Closed fhalde closed 2 months ago
Any suggestions on how to even debug this? Thanks!
This is happening on every reconciliation loop so it's not like the system is reaching a stable state
Eventually the operator gives up
Exhausted retries for scope
@fhalde this seems to happen during the create operation, are you sure you don't use some label selectors? So the informer is not selecting the target resource?
Best would be if you could create a minimalistic reproducer, I will take a look. You can debug in dependent resource create function: https://github.com/operator-framework/java-operator-sdk/blob/a08d725a671136efe7270aab1e368f7155c10338/operator-framework-core/src/main/java/io/javaoperatorsdk/operator/processing/dependent/kubernetes/KubernetesDependentResource.java#L133-L133
Note that there there is a flag for dependents: https://github.com/operator-framework/java-operator-sdk/blob/a08d725a671136efe7270aab1e368f7155c10338/operator-framework-core/src/main/java/io/javaoperatorsdk/operator/processing/dependent/kubernetes/KubernetesDependent.java#L75-L75
What is by default true
, that will create the resource only if not exists. This will probably make the problem go away, but it is still an issue why is it not in the cache, what is strange.
Note that this flag is true
by default, since when there is a depedent resource what is a creator
it kinda implies that it should really create the resource, not to compete on creation with other controllers. But this might be a too strong assumption and might be false.
However it can happen that create is called and the resource already created only in case that these are happening very close in time, thus other controller created the resource, and it is not in you controllers cache yet.
Again, best is to create a simple reproducer, so we can check.
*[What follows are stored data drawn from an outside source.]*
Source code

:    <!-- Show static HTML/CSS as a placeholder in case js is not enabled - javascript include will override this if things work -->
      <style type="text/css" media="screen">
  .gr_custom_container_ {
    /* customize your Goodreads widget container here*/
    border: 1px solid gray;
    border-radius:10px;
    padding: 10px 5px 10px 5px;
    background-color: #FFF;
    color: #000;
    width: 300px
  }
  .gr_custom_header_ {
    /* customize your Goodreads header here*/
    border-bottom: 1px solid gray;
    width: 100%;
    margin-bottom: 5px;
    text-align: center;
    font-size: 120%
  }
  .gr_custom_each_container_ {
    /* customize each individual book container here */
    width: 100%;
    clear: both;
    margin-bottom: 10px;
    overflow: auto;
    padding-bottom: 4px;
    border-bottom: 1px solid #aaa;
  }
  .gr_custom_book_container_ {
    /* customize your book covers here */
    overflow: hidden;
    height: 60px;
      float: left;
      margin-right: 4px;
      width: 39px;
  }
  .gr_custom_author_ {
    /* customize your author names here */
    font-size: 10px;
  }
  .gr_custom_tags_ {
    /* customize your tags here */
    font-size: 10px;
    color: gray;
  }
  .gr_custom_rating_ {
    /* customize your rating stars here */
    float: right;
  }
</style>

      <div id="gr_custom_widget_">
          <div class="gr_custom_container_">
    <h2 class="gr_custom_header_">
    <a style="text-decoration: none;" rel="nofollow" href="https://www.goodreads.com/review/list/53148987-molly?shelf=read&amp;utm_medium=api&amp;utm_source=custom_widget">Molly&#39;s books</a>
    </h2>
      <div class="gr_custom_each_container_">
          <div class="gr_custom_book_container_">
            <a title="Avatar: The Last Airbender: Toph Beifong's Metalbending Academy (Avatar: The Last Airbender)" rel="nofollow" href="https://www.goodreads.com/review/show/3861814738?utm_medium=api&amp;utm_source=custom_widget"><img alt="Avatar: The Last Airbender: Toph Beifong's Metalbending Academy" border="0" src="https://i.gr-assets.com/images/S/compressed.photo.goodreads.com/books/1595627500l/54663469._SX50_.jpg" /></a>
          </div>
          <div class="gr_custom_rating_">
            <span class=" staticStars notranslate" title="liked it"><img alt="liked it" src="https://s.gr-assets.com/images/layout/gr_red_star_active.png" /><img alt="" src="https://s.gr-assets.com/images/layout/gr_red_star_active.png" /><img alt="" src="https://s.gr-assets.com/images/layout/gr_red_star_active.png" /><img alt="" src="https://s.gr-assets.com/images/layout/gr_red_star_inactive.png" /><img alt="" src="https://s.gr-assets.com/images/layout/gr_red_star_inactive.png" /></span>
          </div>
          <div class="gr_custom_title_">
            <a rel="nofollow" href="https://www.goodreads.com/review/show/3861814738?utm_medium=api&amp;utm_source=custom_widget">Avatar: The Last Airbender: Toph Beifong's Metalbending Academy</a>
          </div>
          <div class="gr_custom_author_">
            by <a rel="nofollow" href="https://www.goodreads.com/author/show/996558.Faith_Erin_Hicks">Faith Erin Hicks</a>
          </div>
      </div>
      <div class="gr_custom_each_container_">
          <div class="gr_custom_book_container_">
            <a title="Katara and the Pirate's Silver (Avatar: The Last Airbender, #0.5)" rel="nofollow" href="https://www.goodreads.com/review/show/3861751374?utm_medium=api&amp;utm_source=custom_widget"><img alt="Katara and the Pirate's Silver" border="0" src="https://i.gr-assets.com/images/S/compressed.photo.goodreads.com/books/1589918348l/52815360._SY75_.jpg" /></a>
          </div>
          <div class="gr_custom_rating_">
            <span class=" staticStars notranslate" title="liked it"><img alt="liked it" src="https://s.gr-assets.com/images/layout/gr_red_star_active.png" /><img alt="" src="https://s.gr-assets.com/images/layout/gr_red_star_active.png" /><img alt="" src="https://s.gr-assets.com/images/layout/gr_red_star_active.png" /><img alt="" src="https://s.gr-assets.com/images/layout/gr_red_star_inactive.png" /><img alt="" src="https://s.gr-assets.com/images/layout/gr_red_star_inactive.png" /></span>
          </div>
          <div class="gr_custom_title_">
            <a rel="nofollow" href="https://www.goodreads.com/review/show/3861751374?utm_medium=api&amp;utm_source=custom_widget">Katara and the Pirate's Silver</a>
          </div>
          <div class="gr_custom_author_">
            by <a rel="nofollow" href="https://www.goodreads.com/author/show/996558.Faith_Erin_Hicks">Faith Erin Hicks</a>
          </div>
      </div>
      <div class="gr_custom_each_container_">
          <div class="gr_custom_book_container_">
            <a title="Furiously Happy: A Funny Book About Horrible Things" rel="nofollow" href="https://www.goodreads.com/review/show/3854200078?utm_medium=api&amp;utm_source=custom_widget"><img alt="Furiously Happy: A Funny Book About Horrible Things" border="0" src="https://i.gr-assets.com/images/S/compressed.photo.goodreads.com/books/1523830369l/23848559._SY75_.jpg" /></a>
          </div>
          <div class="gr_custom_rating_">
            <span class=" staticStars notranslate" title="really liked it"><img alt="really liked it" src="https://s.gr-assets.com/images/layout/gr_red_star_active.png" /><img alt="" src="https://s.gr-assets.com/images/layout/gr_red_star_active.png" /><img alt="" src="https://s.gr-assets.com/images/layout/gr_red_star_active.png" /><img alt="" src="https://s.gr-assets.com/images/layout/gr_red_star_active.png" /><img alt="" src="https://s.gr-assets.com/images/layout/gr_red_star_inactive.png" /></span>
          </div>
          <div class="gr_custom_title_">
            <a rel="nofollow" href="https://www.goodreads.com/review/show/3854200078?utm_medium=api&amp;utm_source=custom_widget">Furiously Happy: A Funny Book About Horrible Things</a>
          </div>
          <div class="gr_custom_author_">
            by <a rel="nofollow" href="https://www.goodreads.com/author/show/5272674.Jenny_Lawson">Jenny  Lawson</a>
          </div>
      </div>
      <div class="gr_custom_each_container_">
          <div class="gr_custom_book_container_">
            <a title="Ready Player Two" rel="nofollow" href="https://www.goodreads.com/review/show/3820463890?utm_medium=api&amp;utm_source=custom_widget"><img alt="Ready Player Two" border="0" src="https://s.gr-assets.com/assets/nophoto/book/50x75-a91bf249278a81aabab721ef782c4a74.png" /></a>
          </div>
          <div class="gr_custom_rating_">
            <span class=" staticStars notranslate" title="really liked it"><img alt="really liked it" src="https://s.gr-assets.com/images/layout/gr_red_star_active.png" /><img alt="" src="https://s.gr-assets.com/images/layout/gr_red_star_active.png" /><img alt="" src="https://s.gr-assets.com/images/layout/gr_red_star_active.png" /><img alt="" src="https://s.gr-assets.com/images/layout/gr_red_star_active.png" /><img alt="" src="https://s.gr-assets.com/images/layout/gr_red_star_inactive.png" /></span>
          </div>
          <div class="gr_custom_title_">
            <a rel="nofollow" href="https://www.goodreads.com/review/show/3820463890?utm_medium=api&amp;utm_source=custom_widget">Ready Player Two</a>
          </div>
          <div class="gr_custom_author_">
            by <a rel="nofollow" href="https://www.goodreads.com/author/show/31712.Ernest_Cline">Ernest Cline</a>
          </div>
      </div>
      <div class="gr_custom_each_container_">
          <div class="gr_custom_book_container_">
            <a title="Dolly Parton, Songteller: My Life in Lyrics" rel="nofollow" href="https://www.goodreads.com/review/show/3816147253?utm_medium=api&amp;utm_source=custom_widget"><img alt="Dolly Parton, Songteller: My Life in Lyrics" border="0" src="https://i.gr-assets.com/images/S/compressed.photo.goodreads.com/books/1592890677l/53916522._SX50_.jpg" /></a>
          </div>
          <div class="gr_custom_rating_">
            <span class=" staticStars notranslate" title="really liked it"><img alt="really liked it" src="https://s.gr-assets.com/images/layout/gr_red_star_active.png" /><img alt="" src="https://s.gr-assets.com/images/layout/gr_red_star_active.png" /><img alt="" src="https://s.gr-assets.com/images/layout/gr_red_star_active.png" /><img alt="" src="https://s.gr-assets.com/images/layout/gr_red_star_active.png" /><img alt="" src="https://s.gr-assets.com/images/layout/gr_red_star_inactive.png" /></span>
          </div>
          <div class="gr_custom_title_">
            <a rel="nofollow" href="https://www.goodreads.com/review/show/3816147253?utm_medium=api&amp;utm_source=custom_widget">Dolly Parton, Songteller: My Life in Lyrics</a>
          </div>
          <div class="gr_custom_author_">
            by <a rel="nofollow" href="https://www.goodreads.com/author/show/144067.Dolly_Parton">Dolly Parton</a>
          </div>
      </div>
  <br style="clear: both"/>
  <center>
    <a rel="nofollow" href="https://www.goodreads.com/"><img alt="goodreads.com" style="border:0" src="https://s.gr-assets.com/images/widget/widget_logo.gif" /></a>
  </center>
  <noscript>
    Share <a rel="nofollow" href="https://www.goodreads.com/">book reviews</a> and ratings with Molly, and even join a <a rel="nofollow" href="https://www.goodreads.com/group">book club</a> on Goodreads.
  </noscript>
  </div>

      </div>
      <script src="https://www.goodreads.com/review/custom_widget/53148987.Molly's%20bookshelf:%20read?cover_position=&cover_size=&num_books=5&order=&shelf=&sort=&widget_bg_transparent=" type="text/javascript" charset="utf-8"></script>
Hi @csviri , our operator has reached to a state where a simple reproducer will be very hard to prepare unfortunately. It has a lot of our internal org specific logic
we use label selectors each of our dependent is annotated with
@KubernetesDependent(labelSelector = "app.kubernetes.io/managed-by=platform-reconciler")
and we add these labels to the resources it creates. I can see the labels on the resources
Do label selectors work if a value was not specified? i.e. @KubernetesDependent(labelSelector = "app.kubernetes.io/managed"). When adding labels, we set the value to "true"
Can you try it without the label selector?
@KubernetesDependent(labelSelector = "app.kubernetes.io/managed"). When adding labels, we set the value to "true"
yes, that should be fine AFAIK
ok let me try. first, i tried simply restarting the operator and that didn't help. 409 conflicts are still happening. i'll now remove the label selector and see
some context
public class ConnectorBulkDependentResource extends CRUDKubernetesDependentResource<KafkaConnector, CR> implements BulkDependentResource<KafkaConnector, CR>
I restarted the operator thrice now and it always seem to have a problem with the same dependent object. We end up creating 20 KafkaConnectors using the BulkDependentResource abstraction and it only has a 409 problem with just 1 of the 20 dependents, every time it seems to be the same object
Even after removing the label selector, the 409 conflict is happening. hmm
Caused by: io.fabric8.kubernetes.client.KubernetesClientException: Failure executing: PATCH at: https://x.x.x.x:443/apis/kafka.strimzi.io/v1beta2/namespaces/platforms/kafkaconnectors/indigo-s19?fieldManager=source-connector-reconciler&force=true. Message: Operation cannot be fulfilled on kafkaconnectors.kafka.strimzi.io "indigo-s19": the object has been modified; please apply your changes to the latest version and try again. Received status: Status(apiVersion=v1, code=409, details=StatusDetails(causes=[], group=kafka.strimzi.io, kind=kafkaconnectors, name=indigo-s19, retryAfterSeconds=null, uid=null, additionalProperties={}), kind=Status, message=Operation cannot be fulfilled on kafkaconnectors.kafka.strimzi.io "indigo-s19": the object has been modified; please apply your changes to the latest version and try again, metadata=ListMeta(_continue=null, remainingItemCount=null, resourceVersion=null, selfLink=null, additionalProperties={}), reason=Conflict, status=Failure, additionalProperties={}).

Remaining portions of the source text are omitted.